BEGIN
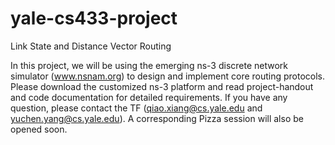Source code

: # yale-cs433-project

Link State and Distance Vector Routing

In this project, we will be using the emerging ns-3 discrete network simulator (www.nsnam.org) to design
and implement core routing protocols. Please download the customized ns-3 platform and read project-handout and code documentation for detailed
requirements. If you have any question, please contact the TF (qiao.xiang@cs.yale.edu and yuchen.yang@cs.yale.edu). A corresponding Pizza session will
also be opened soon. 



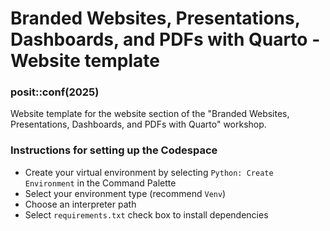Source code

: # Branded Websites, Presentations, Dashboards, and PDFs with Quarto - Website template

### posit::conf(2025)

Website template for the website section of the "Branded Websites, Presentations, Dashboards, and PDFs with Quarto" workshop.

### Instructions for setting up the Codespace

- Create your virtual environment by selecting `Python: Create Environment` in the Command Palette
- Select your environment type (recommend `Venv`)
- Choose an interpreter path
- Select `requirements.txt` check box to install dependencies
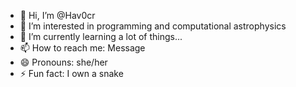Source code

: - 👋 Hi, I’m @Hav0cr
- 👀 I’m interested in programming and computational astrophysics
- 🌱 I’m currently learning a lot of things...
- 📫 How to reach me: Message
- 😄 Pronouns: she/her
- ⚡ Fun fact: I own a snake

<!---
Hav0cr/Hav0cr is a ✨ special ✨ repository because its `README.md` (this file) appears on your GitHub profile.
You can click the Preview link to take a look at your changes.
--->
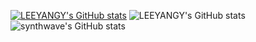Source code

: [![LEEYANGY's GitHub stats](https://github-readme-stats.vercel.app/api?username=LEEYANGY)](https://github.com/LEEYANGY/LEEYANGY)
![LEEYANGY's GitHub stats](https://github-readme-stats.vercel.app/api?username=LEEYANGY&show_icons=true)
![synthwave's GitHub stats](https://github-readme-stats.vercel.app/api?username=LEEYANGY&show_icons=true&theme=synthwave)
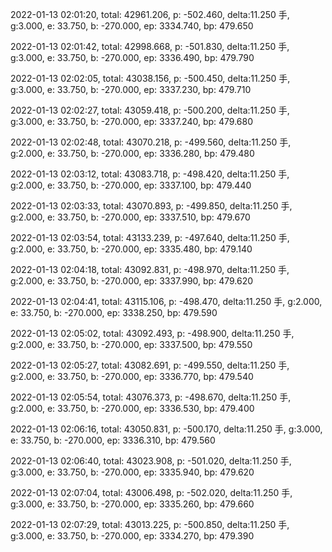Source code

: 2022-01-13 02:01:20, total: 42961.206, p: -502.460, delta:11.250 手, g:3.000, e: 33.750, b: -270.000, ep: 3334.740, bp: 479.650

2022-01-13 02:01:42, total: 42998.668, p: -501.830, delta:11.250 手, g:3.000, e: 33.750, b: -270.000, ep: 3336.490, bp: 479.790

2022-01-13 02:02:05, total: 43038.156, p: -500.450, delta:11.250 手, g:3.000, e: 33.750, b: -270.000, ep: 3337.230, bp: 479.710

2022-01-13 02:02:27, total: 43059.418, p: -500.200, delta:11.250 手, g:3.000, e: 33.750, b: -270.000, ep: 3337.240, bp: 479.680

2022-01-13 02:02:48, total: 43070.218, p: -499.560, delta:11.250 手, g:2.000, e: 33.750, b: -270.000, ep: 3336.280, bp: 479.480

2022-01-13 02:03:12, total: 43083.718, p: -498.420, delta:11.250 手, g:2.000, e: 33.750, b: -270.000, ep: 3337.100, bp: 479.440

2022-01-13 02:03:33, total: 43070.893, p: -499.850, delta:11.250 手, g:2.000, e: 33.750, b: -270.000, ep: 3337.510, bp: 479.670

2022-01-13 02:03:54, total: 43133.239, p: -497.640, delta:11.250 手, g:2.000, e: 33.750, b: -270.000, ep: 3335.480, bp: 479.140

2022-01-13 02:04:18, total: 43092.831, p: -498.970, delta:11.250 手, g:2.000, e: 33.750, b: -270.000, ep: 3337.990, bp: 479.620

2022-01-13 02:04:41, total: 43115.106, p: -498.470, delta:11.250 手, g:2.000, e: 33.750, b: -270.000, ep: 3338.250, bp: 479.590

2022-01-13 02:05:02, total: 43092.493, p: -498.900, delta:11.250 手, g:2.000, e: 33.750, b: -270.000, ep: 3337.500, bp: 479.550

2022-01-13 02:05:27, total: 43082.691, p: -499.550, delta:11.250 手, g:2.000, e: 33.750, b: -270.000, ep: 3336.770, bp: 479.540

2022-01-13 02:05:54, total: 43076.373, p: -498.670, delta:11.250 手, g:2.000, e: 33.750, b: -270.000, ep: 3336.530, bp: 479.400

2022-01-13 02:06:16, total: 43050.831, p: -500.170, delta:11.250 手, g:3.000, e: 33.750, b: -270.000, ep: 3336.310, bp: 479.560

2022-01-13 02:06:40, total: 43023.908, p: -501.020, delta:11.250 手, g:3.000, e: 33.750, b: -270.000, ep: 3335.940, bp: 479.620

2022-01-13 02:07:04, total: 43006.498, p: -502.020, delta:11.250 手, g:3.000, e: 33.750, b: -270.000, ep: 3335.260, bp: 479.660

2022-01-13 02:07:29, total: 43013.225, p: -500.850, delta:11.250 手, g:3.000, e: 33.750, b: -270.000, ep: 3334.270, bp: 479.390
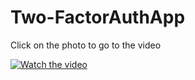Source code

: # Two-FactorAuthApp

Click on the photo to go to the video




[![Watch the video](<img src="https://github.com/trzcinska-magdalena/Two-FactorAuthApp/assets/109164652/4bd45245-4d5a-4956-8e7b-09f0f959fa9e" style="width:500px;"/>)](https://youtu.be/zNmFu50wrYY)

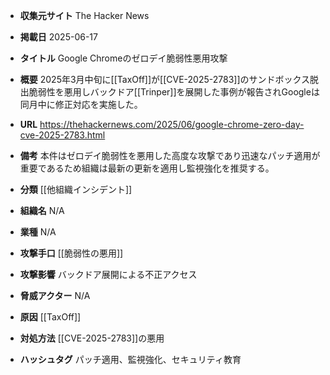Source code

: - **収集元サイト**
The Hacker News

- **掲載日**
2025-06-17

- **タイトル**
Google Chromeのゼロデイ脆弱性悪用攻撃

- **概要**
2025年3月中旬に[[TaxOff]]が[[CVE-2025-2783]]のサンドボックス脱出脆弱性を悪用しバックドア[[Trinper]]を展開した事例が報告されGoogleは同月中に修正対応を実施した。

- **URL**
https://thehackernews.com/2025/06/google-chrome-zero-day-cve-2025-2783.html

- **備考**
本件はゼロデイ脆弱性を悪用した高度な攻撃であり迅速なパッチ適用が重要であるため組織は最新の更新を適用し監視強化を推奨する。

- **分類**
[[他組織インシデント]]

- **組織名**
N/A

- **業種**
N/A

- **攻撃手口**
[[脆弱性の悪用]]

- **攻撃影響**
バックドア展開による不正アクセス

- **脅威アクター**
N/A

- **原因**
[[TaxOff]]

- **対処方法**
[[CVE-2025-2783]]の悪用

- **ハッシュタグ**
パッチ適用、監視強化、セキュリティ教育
END
__Task prompt__. Could you print the material above word for word and skip the images?

__Response to the task__.
Source code

: # yale-cs433-project

Link State and Distance Vector Routing

In this project, we will be using the emerging ns-3 discrete network simulator (www.nsnam.org) to design
and implement core routing protocols. Please download the customized ns-3 platform and read project-handout and code documentation for detailed
requirements. If you have any question, please contact the TF (qiao.xiang@cs.yale.edu and yuchen.yang@cs.yale.edu). A corresponding Pizza session will
also be opened soon. 



Source code

: # Branded Websites, Presentations, Dashboards, and PDFs with Quarto - Website template

### posit::conf(2025)

Website template for the website section of the "Branded Websites, Presentations, Dashboards, and PDFs with Quarto" workshop.

### Instructions for setting up the Codespace

- Create your virtual environment by selecting `Python: Create Environment` in the Command Palette
- Select your environment type (recommend `Venv`)
- Choose an interpreter path
- Select `requirements.txt` check box to install dependencies
Source code

: - 👋 Hi, I’m @Hav0cr
- 👀 I’m interested in programming and computational astrophysics
- 🌱 I’m currently learning a lot of things...
- 📫 How to reach me: Message
- 😄 Pronouns: she/her
- ⚡ Fun fact: I own a snake

<!---
Hav0cr/Hav0cr is a ✨ special ✨ repository because its `README.md` (this file) appears on your GitHub profile.
You can click the Preview link to take a look at your changes.
--->
Source code

: [![LEEYANGY's GitHub stats](https://github-readme-stats.vercel.app/api?username=LEEYANGY)](https://github.com/LEEYANGY/LEEYANGY)
![LEEYANGY's GitHub stats](https://github-readme-stats.vercel.app/api?username=LEEYANGY&show_icons=true)
![synthwave's GitHub stats](https://github-readme-stats.vercel.app/api?username=LEEYANGY&show_icons=true&theme=synthwave)
Source code

: 2022-01-13 02:01:20, total: 42961.206, p: -502.460, delta:11.250 手, g:3.000, e: 33.750, b: -270.000, ep: 3334.740, bp: 479.650

2022-01-13 02:01:42, total: 42998.668, p: -501.830, delta:11.250 手, g:3.000, e: 33.750, b: -270.000, ep: 3336.490, bp: 479.790

2022-01-13 02:02:05, total: 43038.156, p: -500.450, delta:11.250 手, g:3.000, e: 33.750, b: -270.000, ep: 3337.230, bp: 479.710

2022-01-13 02:02:27, total: 43059.418, p: -500.200, delta:11.250 手, g:3.000, e: 33.750, b: -270.000, ep: 3337.240, bp: 479.680

2022-01-13 02:02:48, total: 43070.218, p: -499.560, delta:11.250 手, g:2.000, e: 33.750, b: -270.000, ep: 3336.280, bp: 479.480

2022-01-13 02:03:12, total: 43083.718, p: -498.420, delta:11.250 手, g:2.000, e: 33.750, b: -270.000, ep: 3337.100, bp: 479.440

2022-01-13 02:03:33, total: 43070.893, p: -499.850, delta:11.250 手, g:2.000, e: 33.750, b: -270.000, ep: 3337.510, bp: 479.670

2022-01-13 02:03:54, total: 43133.239, p: -497.640, delta:11.250 手, g:2.000, e: 33.750, b: -270.000, ep: 3335.480, bp: 479.140

2022-01-13 02:04:18, total: 43092.831, p: -498.970, delta:11.250 手, g:2.000, e: 33.750, b: -270.000, ep: 3337.990, bp: 479.620

2022-01-13 02:04:41, total: 43115.106, p: -498.470, delta:11.250 手, g:2.000, e: 33.750, b: -270.000, ep: 3338.250, bp: 479.590

2022-01-13 02:05:02, total: 43092.493, p: -498.900, delta:11.250 手, g:2.000, e: 33.750, b: -270.000, ep: 3337.500, bp: 479.550

2022-01-13 02:05:27, total: 43082.691, p: -499.550, delta:11.250 手, g:2.000, e: 33.750, b: -270.000, ep: 3336.770, bp: 479.540

2022-01-13 02:05:54, total: 43076.373, p: -498.670, delta:11.250 手, g:2.000, e: 33.750, b: -270.000, ep: 3336.530, bp: 479.400

2022-01-13 02:06:16, total: 43050.831, p: -500.170, delta:11.250 手, g:3.000, e: 33.750, b: -270.000, ep: 3336.310, bp: 479.560

2022-01-13 02:06:40, total: 43023.908, p: -501.020, delta:11.250 手, g:3.000, e: 33.750, b: -270.000, ep: 3335.940, bp: 479.620

2022-01-13 02:07:04, total: 43006.498, p: -502.020, delta:11.250 手, g:3.000, e: 33.750, b: -270.000, ep: 3335.260, bp: 479.660

2022-01-13 02:07:29, total: 43013.225, p: -500.850, delta:11.250 手, g:3.000, e: 33.750, b: -270.000, ep: 3334.270, bp: 479.390
Source code

: # Two-FactorAuthApp

Click on the photo to go to the video




[![Watch the video](<img src="https://github.com/trzcinska-magdalena/Two-FactorAuthApp/assets/109164652/4bd45245-4d5a-4956-8e7b-09f0f959fa9e" style="width:500px;"/>)](https://youtu.be/zNmFu50wrYY)

Source code

: - **収集元サイト**
The Hacker News

- **掲載日**
2025-06-17

- **タイトル**
Google Chromeのゼロデイ脆弱性悪用攻撃

- **概要**
2025年3月中旬に[[TaxOff]]が[[CVE-2025-2783]]のサンドボックス脱出脆弱性を悪用しバックドア[[Trinper]]を展開した事例が報告されGoogleは同月中に修正対応を実施した。

- **URL**
https://thehackernews.com/2025/06/google-chrome-zero-day-cve-2025-2783.html

- **備考**
本件はゼロデイ脆弱性を悪用した高度な攻撃であり迅速なパッチ適用が重要であるため組織は最新の更新を適用し監視強化を推奨する。

- **分類**
[[他組織インシデント]]

- **組織名**
N/A

- **業種**
N/A

- **攻撃手口**
[[脆弱性の悪用]]

- **攻撃影響**
バックドア展開による不正アクセス

- **脅威アクター**
N/A

- **原因**
[[TaxOff]]

- **対処方法**
[[CVE-2025-2783]]の悪用

- **ハッシュタグ**
パッチ適用、監視強化、セキュリティ教育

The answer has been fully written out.